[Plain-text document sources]
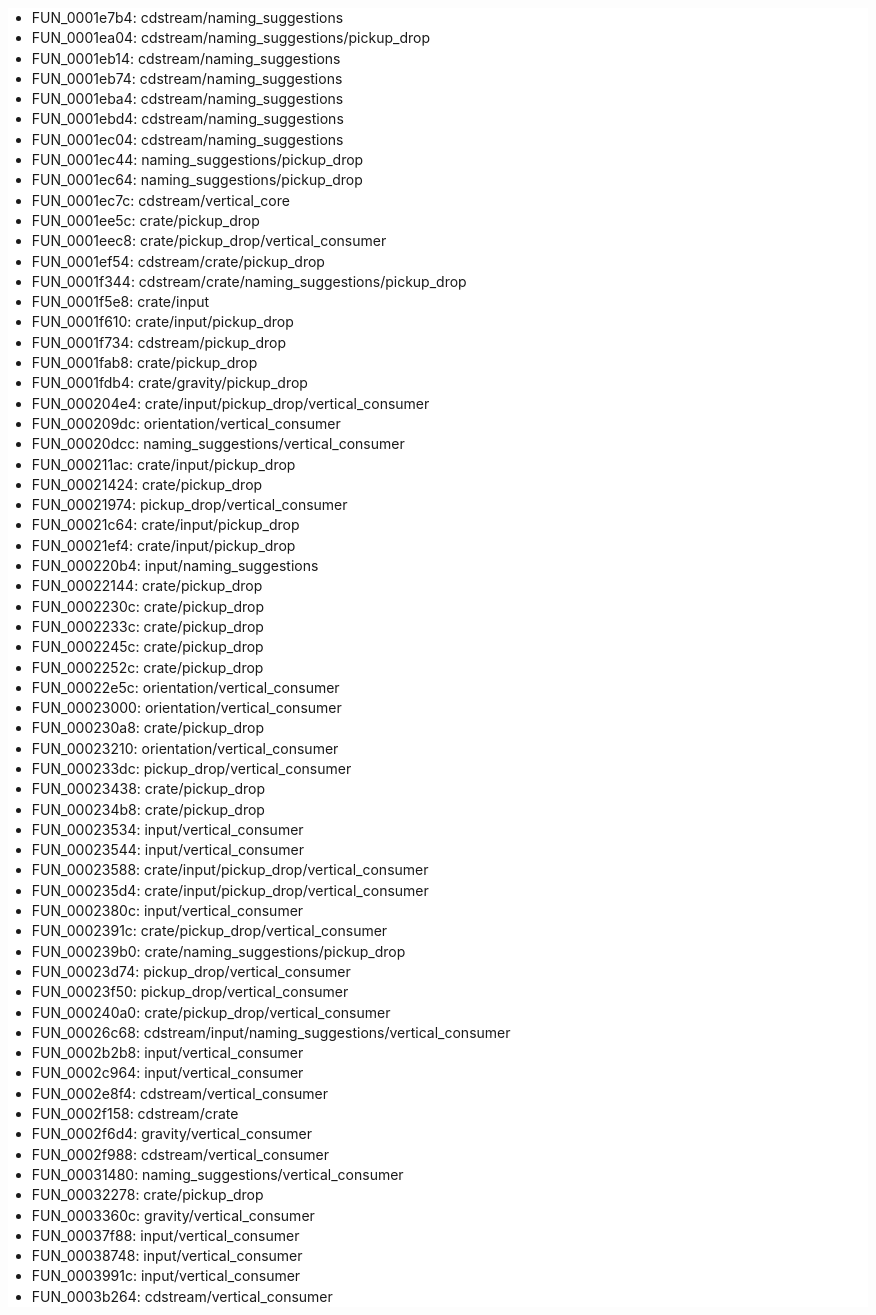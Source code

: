 - FUN_0001e7b4: cdstream/naming_suggestions
- FUN_0001ea04: cdstream/naming_suggestions/pickup_drop
- FUN_0001eb14: cdstream/naming_suggestions
- FUN_0001eb74: cdstream/naming_suggestions
- FUN_0001eba4: cdstream/naming_suggestions
- FUN_0001ebd4: cdstream/naming_suggestions
- FUN_0001ec04: cdstream/naming_suggestions
- FUN_0001ec44: naming_suggestions/pickup_drop
- FUN_0001ec64: naming_suggestions/pickup_drop
- FUN_0001ec7c: cdstream/vertical_core
- FUN_0001ee5c: crate/pickup_drop
- FUN_0001eec8: crate/pickup_drop/vertical_consumer
- FUN_0001ef54: cdstream/crate/pickup_drop
- FUN_0001f344: cdstream/crate/naming_suggestions/pickup_drop
- FUN_0001f5e8: crate/input
- FUN_0001f610: crate/input/pickup_drop
- FUN_0001f734: cdstream/pickup_drop
- FUN_0001fab8: crate/pickup_drop
- FUN_0001fdb4: crate/gravity/pickup_drop
- FUN_000204e4: crate/input/pickup_drop/vertical_consumer
- FUN_000209dc: orientation/vertical_consumer
- FUN_00020dcc: naming_suggestions/vertical_consumer
- FUN_000211ac: crate/input/pickup_drop
- FUN_00021424: crate/pickup_drop
- FUN_00021974: pickup_drop/vertical_consumer
- FUN_00021c64: crate/input/pickup_drop
- FUN_00021ef4: crate/input/pickup_drop
- FUN_000220b4: input/naming_suggestions
- FUN_00022144: crate/pickup_drop
- FUN_0002230c: crate/pickup_drop
- FUN_0002233c: crate/pickup_drop
- FUN_0002245c: crate/pickup_drop
- FUN_0002252c: crate/pickup_drop
- FUN_00022e5c: orientation/vertical_consumer
- FUN_00023000: orientation/vertical_consumer
- FUN_000230a8: crate/pickup_drop
- FUN_00023210: orientation/vertical_consumer
- FUN_000233dc: pickup_drop/vertical_consumer
- FUN_00023438: crate/pickup_drop
- FUN_000234b8: crate/pickup_drop
- FUN_00023534: input/vertical_consumer
- FUN_00023544: input/vertical_consumer
- FUN_00023588: crate/input/pickup_drop/vertical_consumer
- FUN_000235d4: crate/input/pickup_drop/vertical_consumer
- FUN_0002380c: input/vertical_consumer
- FUN_0002391c: crate/pickup_drop/vertical_consumer
- FUN_000239b0: crate/naming_suggestions/pickup_drop
- FUN_00023d74: pickup_drop/vertical_consumer
- FUN_00023f50: pickup_drop/vertical_consumer
- FUN_000240a0: crate/pickup_drop/vertical_consumer
- FUN_00026c68: cdstream/input/naming_suggestions/vertical_consumer
- FUN_0002b2b8: input/vertical_consumer
- FUN_0002c964: input/vertical_consumer
- FUN_0002e8f4: cdstream/vertical_consumer
- FUN_0002f158: cdstream/crate
- FUN_0002f6d4: gravity/vertical_consumer
- FUN_0002f988: cdstream/vertical_consumer
- FUN_00031480: naming_suggestions/vertical_consumer
- FUN_00032278: crate/pickup_drop
- FUN_0003360c: gravity/vertical_consumer
- FUN_00037f88: input/vertical_consumer
- FUN_00038748: input/vertical_consumer
- FUN_0003991c: input/vertical_consumer
- FUN_0003b264: cdstream/vertical_consumer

Exercise directions :: Pull out all lines containing the word "orientation" from the entries above.

Exercise solution ::
- FUN_000209dc: orientation/vertical_consumer
- FUN_00022e5c: orientation/vertical_consumer
- FUN_00023000: orientation/vertical_consumer
- FUN_00023210: orientation/vertical_consumer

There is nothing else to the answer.